= John Ruston (bishop) =

English CoE bishop (1934-2010)

John Harry Gerald Ruston OGS (1 October 1934 - 27 April 2010) was the 13th Bishop of St Helena from 1991 to 1999. He was previously Bishop Suffragan of Pretoria.

==Early life==
Ruston was born 1 October 1934 and grew up at Berkhamsted, Hertfordshire, where he was associated with the Parish of St Michael and All Angels, Sunnyside, before, during and just after World War II.

==Education and early career==
Ruston studied at Sidney Sussex College, Cambridge University, where he graduated with a Bachelor of Arts degree in 1952 and a Master of Arts degree in 1956. He also attended Ely Theological College in 1952.

Ruston was ordained a deacon in 1954 and a priest in 1955 in the Diocese of Leicester where he served a curacy at St Andrew's Leicester from 1954 to 1957. He furthered his theological studies at Cuddesdon, where he was also a tutor, from 1957 to 1961.

==South Africa==
Going to South Africa, Ruston was curate of Sekhukhuneland from 1967 to 1970, serving simultaneously as principal of St Francis’ College in Sekhukhuneland. Also from 1967 he served as an examining chaplain to the Bishop of Pretoria, a role he fulfilled until 1976. In 1971 he became the sub-dean at St Alban's Cathedral, Pretoria, of which he was a canon from 1968 to 1976.

In 1976 Ruston took up an appointment as Archdeacon of Bloemfontein and as an examining chaplain to the Bishop of Bloemfontein and warden and chaplain of St Michael's School, Bloemfontein.

==Pretoria and Pietersburg==
Ruston was ordained to the episcopacy as Bishop Suffragan of Pretoria, being sent to oversee the Archdeaconry of the North centred on Pietersburg (now Polokwane). Under his leadership a new diocese, the Diocese of St Mark the Evangelist, was formed and inaugurated on 16 May 1987; initially, he served the new diocese as vicar-general, and remained Suffragan of the old until 1991.

==St Helena==
In 1991, Ruston was elected as the 13th Bishop of St Helena and was enthroned on the island at the Cathedral Church of St Paul on 14 April 1991.
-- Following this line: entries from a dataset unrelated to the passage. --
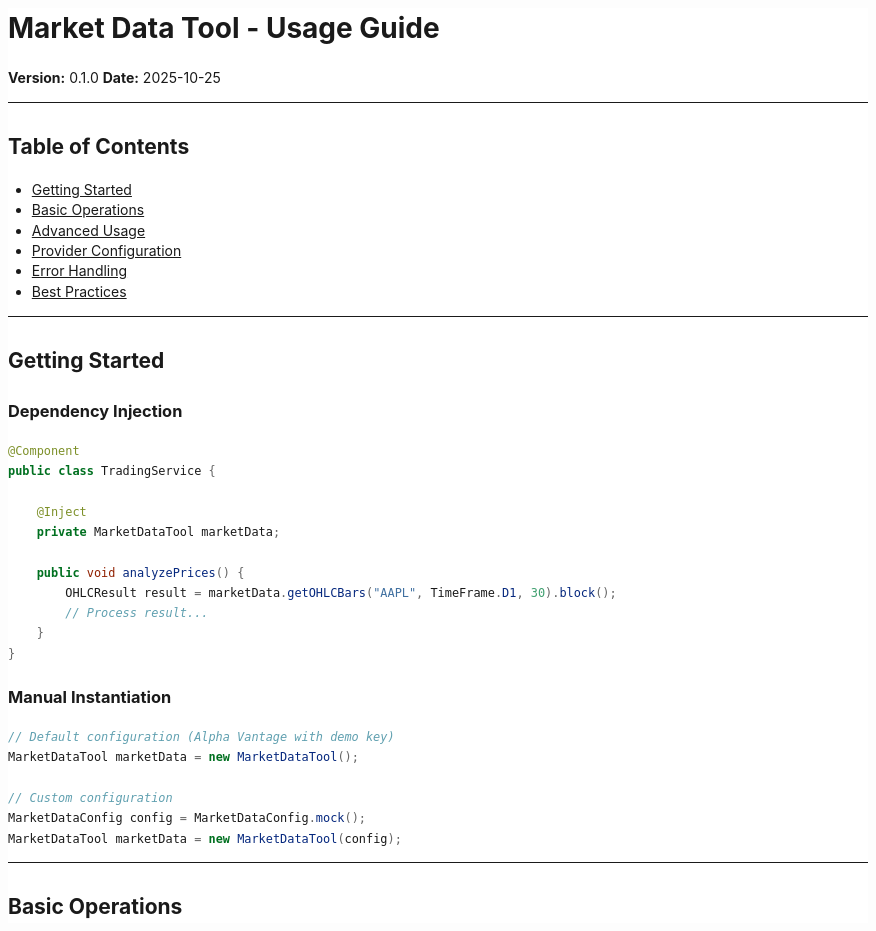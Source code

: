 # Market Data Tool - Usage Guide

**Version:** 0.1.0
**Date:** 2025-10-25

---

## Table of Contents

- [Getting Started](#getting-started)
- [Basic Operations](#basic-operations)
- [Advanced Usage](#advanced-usage)
- [Provider Configuration](#provider-configuration)
- [Error Handling](#error-handling)
- [Best Practices](#best-practices)

---

## Getting Started

### Dependency Injection

```java
@Component
public class TradingService {

    @Inject
    private MarketDataTool marketData;

    public void analyzePrices() {
        OHLCResult result = marketData.getOHLCBars("AAPL", TimeFrame.D1, 30).block();
        // Process result...
    }
}
```

### Manual Instantiation

```java
// Default configuration (Alpha Vantage with demo key)
MarketDataTool marketData = new MarketDataTool();

// Custom configuration
MarketDataConfig config = MarketDataConfig.mock();
MarketDataTool marketData = new MarketDataTool(config);
```

---

## Basic Operations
Ruston founded the British Citizenship Commission (St Helena) for the promotion of "restoration of full rights of citizenship of those British subjects who are Saint Helenian."

He served on the island until 1999 when he was succeeded by John Salt.

==Retirement==
In retirement, Ruston returned to South Africa after a brief visit to England and worked at Bot River, Bella Vista and Kenilworth in the Diocese of Cape Town.

He subsequently settled back in England, where he died on 27 April 2010. A Requiem Mass was held on 18 May 2010 at the College of St Barnabas, Lingfield, Surrey. He was 75 years old.